Kecemburuan dan prasangkanya pun semakin menjadi-jadi. Tuduhan-tuduhan yang tak berkesudahan membuatku tak mampu menahan diri untuk mengakhiri hubungan.
"Baiklah, bagaimana kalau kita putus?" Aku mengultimatum.
Wajah Vanita yang emosi bertambah menjadi shock.
"Putus? jadi kau lebih memilih perempuan itu dari pada bersamaku?" tanyanya dengan nada tinggi.
Aku semakin tidak nyaman, karena pertengkaran kami akan mengundang tetangga sekitar rumahnya untuk mengamati. Dengan pasrah dan menyerah kulengkapi pernyataanku sekali lagi.
"Vani, dengar. Aku tidak ada hubungan apa pun dengan perempuan itu dan silakan menuduhku dengan semua kecurigaanmu, karena aku sudah tidak tahan lagi. Hubungan kita sampai di sini. Aku pamit."

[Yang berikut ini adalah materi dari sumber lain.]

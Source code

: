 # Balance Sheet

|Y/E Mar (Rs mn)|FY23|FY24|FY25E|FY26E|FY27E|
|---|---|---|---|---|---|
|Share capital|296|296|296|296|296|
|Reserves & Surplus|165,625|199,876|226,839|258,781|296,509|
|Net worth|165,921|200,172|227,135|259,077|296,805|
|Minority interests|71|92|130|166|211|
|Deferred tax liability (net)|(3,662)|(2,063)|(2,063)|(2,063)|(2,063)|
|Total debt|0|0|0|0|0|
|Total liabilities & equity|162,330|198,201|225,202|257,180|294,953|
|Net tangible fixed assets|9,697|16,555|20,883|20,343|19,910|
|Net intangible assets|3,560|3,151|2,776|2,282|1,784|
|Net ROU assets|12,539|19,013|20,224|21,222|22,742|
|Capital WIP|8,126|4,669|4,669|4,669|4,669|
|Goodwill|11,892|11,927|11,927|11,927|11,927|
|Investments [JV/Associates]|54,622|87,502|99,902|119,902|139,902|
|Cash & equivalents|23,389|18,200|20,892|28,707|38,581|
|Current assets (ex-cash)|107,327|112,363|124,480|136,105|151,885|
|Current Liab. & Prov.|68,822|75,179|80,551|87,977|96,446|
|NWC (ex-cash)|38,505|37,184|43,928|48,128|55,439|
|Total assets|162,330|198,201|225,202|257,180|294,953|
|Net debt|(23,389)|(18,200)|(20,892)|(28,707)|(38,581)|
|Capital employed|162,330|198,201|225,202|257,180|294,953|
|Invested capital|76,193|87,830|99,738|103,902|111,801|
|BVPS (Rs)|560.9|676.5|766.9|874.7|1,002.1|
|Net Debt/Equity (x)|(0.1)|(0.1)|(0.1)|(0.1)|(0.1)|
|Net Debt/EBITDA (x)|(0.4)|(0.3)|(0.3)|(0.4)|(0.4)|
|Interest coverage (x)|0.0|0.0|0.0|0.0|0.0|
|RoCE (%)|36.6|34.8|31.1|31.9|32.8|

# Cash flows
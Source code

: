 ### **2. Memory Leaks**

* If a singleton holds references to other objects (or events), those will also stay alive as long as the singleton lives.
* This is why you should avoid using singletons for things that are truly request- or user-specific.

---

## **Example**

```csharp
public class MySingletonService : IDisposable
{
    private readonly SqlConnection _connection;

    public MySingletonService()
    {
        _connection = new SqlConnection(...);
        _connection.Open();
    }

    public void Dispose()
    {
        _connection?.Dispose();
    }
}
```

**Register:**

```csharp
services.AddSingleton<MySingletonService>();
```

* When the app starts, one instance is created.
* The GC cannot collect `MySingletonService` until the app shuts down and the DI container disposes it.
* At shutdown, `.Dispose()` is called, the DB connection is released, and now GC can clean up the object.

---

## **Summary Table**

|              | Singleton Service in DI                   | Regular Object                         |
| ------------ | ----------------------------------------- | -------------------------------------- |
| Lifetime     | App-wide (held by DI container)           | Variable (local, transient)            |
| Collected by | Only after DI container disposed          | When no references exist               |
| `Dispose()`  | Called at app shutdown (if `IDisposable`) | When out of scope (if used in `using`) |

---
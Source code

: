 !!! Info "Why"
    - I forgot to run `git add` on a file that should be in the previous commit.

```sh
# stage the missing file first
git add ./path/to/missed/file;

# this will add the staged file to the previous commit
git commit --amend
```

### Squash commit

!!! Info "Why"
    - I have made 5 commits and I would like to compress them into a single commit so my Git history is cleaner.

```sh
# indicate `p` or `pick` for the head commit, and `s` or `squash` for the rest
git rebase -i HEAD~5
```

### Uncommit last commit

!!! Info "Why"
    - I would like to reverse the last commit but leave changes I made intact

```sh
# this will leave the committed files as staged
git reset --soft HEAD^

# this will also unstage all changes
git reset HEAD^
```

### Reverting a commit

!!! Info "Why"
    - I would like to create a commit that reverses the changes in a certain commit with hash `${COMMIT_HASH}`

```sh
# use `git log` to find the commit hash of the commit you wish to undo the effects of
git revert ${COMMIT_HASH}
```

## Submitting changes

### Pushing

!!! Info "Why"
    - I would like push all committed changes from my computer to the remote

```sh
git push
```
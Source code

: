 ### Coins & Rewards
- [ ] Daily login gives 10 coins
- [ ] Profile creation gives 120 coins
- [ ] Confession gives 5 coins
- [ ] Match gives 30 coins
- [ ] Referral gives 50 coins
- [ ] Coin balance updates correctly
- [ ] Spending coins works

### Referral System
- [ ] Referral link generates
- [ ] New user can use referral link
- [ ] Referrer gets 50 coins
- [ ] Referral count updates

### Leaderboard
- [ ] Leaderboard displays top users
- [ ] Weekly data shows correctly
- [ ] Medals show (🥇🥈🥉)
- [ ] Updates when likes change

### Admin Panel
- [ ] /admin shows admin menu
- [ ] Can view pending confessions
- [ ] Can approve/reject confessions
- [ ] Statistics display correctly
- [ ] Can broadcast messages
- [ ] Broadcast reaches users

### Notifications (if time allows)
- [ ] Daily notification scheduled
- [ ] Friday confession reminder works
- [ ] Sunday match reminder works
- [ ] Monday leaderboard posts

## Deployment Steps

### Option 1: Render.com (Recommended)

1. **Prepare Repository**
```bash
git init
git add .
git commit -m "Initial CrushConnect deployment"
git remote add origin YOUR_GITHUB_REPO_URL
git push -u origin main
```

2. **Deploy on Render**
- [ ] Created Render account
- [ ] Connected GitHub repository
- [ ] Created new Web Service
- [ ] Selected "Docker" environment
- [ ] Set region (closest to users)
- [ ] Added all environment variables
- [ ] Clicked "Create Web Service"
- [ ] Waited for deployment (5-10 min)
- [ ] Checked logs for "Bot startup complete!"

Diiringi teriakan Vanita yang tidak bisa menerima keputusan itu, aku pergi melajukan motor meninggalkan rumahnya.
****
Sejak memutuskan hubungan dengan perempuan yang telah lima bulan lebih menjadi kekasihku. Dari kemarin siang hingga pagi ini, ponselku penuh dengan pesan dan panggilan telepon yang tidak juga kuangkat. Aku malas. Lelah. Muak.
Karena aku tahu, Vanita hanya akan terus mengajak berdebat. Ia tidak ingin mengalah ketika mendengar pembelaan diriku.
Aku pun mengindahkan semua kegusaran dan melanjutkan aktifitas pergi ke tempat kerja seperti hari-hari sebelumnya. Dan begitu sampai di sana, tepat di samping pintu kantor, Vanita terlihat menunggu, sikapnya tegang, kemarahan tampak tak berkurang dari raut wajahnya.